LACMA files lawsuit to stop duals program

July 09, 2017
Area(s) of Interest: Access to Care Advocacy Public Payors Licensing & Regulatory Issues 

On July 2, the Los Angeles County Medical Association (LACMA) joined a coalition of plaintiffs, including three Los Angeles independent living centers to file a lawsuit in Sacramento Superior Court to stop the state's Cal MediConnect program for Medicare/Medi-Cal dual eligibles.

The Cal MediConnect project was authorized by the state in July 2012 in an effort to save money and better coordinate care for the state’s low-income seniors and persons with disabilities. The program begins with a three-year demonstration project that would see a large portion of the state's beneficiaries under Medi-Cal and Medicare (known as dual eligible beneficiaries) transition to managed care plans.
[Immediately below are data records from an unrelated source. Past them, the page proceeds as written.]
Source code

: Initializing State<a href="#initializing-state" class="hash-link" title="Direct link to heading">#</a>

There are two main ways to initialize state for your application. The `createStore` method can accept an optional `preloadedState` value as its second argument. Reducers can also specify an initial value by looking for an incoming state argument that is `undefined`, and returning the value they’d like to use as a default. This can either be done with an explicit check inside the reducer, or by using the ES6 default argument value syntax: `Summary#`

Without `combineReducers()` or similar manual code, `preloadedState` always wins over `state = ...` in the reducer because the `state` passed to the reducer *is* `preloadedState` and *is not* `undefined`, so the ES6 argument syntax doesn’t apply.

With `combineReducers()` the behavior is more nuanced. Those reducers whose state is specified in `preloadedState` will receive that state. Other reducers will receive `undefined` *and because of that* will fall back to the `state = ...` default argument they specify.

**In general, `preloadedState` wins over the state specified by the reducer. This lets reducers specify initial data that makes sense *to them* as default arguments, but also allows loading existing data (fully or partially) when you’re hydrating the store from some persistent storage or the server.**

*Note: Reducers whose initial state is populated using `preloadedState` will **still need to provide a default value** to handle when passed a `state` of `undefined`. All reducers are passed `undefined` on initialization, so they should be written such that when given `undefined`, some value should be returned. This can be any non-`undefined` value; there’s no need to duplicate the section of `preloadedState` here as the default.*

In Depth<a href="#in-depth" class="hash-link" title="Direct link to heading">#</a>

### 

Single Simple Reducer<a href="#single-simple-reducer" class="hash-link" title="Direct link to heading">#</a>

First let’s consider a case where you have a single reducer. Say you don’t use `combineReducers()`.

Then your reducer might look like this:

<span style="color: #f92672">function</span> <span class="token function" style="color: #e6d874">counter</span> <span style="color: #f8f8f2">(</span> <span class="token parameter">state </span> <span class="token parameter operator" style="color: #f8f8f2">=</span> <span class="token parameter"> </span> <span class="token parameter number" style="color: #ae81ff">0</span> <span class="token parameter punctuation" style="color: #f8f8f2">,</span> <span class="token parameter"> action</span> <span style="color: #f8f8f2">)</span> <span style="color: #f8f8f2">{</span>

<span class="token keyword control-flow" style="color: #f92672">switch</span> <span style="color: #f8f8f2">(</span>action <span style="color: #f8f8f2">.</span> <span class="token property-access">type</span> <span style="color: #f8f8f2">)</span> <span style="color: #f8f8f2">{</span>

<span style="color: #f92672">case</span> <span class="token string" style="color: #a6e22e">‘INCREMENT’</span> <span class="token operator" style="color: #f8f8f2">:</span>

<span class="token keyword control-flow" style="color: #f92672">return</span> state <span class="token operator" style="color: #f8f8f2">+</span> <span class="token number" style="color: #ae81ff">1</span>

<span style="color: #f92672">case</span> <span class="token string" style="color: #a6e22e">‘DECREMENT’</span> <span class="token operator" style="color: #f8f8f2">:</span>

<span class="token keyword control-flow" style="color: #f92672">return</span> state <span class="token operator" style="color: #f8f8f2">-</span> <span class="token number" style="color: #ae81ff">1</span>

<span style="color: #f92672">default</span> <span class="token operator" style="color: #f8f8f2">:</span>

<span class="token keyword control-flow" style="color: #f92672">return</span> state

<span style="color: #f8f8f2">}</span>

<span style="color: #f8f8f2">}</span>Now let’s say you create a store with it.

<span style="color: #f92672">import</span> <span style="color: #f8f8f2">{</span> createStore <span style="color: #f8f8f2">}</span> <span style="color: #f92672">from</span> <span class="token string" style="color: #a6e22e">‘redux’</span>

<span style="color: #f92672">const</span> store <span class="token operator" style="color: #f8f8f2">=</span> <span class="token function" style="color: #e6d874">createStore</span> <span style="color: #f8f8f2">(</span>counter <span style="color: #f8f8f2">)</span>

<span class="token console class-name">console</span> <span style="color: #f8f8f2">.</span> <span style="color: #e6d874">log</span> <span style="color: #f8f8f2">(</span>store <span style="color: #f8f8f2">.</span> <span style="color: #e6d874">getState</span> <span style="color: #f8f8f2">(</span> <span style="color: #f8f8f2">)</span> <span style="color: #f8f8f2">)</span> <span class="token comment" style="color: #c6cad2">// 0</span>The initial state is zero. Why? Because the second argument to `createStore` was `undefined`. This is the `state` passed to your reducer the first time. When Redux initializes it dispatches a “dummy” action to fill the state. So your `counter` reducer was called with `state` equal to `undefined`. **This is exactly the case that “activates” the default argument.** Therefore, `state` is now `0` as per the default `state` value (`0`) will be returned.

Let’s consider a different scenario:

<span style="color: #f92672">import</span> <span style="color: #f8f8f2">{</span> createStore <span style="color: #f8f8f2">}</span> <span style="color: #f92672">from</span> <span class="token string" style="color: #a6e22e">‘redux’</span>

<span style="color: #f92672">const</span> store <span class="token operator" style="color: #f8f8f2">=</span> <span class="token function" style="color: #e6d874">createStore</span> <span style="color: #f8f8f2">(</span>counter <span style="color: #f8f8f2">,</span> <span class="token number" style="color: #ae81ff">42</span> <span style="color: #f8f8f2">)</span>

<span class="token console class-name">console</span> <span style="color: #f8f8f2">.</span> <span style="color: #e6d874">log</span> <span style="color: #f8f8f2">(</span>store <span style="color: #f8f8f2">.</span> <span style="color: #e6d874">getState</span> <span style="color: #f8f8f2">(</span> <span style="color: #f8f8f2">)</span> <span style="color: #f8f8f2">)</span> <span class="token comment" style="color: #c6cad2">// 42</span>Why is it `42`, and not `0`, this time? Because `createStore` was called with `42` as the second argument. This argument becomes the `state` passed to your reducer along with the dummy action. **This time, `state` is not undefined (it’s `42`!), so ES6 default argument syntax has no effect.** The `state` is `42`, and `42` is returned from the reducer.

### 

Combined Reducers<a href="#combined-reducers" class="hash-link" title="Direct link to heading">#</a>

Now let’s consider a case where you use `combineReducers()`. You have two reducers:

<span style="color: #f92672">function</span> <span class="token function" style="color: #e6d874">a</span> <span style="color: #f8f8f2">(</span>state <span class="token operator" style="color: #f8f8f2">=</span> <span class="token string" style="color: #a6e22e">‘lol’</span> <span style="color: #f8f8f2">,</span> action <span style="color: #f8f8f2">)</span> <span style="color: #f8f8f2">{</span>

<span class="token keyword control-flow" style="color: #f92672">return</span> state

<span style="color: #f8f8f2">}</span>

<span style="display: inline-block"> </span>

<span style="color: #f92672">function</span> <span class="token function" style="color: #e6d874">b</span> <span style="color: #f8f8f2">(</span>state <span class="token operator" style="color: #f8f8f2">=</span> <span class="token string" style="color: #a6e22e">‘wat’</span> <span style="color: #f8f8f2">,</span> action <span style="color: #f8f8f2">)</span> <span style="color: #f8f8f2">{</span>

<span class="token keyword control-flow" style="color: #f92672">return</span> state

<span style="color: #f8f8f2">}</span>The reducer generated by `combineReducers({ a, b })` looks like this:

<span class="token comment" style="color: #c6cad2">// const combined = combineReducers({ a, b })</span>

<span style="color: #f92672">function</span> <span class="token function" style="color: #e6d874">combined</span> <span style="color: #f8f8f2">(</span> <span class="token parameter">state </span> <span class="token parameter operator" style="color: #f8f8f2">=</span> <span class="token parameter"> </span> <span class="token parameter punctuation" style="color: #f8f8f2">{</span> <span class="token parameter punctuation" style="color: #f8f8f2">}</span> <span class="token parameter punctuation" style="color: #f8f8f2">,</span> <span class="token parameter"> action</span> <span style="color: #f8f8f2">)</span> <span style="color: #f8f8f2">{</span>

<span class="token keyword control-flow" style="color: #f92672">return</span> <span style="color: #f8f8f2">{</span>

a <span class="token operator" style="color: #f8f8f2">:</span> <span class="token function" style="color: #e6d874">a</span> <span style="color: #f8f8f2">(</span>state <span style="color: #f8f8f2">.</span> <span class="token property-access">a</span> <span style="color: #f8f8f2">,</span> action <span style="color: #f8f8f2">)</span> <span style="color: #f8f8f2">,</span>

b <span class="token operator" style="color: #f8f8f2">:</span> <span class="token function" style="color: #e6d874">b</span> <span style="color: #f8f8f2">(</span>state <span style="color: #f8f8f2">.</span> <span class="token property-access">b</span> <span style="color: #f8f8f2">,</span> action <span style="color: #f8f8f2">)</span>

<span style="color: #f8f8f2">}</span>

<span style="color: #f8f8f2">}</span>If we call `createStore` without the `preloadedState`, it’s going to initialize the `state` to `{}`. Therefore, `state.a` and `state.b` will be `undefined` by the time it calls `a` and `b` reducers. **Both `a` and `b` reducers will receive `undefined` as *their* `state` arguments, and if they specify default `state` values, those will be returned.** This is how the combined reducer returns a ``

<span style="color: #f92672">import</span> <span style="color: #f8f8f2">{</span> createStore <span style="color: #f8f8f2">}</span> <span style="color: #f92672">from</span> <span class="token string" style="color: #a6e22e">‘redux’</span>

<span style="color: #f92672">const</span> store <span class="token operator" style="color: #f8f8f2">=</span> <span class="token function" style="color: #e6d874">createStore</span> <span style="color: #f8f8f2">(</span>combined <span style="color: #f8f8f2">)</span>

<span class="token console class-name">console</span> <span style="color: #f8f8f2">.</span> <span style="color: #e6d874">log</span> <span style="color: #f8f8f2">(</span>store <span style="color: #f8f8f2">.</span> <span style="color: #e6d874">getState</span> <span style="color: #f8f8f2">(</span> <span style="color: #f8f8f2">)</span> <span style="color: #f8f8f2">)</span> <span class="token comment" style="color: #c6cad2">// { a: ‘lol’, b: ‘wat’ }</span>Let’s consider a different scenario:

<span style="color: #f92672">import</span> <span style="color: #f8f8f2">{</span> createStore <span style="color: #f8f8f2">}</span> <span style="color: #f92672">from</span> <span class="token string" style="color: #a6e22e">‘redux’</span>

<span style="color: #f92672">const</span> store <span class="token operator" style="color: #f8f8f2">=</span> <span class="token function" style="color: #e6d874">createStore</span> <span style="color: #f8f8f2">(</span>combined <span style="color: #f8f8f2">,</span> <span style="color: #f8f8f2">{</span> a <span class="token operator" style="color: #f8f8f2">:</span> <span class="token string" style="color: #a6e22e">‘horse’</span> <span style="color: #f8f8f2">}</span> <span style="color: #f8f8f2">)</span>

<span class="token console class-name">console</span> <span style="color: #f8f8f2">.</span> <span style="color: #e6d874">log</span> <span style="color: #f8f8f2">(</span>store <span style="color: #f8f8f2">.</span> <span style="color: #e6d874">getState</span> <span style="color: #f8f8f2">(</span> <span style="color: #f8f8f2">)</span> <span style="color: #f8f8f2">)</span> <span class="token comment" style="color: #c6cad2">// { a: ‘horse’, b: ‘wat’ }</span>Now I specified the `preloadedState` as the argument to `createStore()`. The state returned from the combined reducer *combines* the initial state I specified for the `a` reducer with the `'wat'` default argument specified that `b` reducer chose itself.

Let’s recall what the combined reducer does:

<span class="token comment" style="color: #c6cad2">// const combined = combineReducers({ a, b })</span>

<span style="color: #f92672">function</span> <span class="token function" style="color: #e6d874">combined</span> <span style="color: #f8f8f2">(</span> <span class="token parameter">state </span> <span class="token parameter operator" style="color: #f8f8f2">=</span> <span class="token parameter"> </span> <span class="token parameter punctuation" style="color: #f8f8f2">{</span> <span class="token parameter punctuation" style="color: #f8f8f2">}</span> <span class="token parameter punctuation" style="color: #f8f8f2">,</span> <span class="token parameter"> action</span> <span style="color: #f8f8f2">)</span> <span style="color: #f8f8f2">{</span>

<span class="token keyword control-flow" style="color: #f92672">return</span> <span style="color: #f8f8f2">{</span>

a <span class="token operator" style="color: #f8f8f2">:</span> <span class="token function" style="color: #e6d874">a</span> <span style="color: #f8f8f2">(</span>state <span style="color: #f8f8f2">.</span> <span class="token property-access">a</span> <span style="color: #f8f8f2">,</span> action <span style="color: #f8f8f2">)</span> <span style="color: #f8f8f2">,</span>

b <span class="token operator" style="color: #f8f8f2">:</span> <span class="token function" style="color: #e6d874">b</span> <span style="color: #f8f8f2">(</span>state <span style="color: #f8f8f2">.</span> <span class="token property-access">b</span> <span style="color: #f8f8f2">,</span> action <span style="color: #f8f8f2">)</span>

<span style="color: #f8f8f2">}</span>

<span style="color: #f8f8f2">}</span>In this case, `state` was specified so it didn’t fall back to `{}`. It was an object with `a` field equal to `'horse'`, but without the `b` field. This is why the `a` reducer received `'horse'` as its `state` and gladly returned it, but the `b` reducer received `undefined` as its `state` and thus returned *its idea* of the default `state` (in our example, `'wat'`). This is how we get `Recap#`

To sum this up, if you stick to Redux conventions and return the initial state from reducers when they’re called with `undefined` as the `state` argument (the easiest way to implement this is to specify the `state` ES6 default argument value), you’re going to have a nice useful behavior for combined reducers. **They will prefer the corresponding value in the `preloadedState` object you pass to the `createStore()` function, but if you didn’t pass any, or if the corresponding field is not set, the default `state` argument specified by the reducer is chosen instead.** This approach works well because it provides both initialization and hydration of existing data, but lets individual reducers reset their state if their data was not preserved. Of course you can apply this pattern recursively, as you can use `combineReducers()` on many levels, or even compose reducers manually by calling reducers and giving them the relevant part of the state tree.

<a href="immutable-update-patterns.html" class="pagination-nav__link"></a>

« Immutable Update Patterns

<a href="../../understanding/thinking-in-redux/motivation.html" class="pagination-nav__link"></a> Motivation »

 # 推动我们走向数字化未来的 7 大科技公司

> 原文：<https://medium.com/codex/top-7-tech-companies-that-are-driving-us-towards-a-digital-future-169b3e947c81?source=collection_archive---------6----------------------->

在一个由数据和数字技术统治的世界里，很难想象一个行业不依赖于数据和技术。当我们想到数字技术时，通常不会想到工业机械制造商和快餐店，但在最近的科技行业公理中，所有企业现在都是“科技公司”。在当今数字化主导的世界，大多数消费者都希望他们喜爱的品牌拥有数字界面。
The project will impact approximately 456,000 dual eligible beneficiaries in eight counties – Alameda, Los Angeles, Orange, Riverside, San Diego, San Mateo, San Bernardino, and Santa Clara.

The lawsuit alleges that Cal MediConnect is not legally authorized because the Department of Health Services (DHCS) failed to obtain timely federal approval of the demonstration project as required under the state law establishing the project. If the plaintiffs prevail on this claim, a court potentially could invalidate the entire project unless and until the Legislature reauthorizes the project with new legislation.

The lawsuit alleges that there are deep flaws with the implementation of the project thus far, including problems with the notices to beneficiaries and the enrollment form. Specifically, the lawsuit alleges the notices were not written at a 6th grade reading level as required by law. In addition, the enrollment form is too confusing to meaningfully provide an opt-out choice for beneficiaries. If the plaintiffs prevail on one or more of these claims, a court could delay the implementation of the project until these problems are fixed.

The California Medical Association (CMA) is not a named party in the lawsuit. However, CMA believes the lawsuit raises legitimate issues about the rollout and implementation of Cal MediConnect, specifically concerning adequate notice and information to affected beneficiaries and providers. These issues warrant a fair and quick resolution by the court.

CMA has been working constructively with DHCS and other stakeholder groups to identify problems and fixes in the Cal MediConnect implementation and rollout. We will continue to work with DHCS in an attempt to improve implementation of the Cal MediConnect program.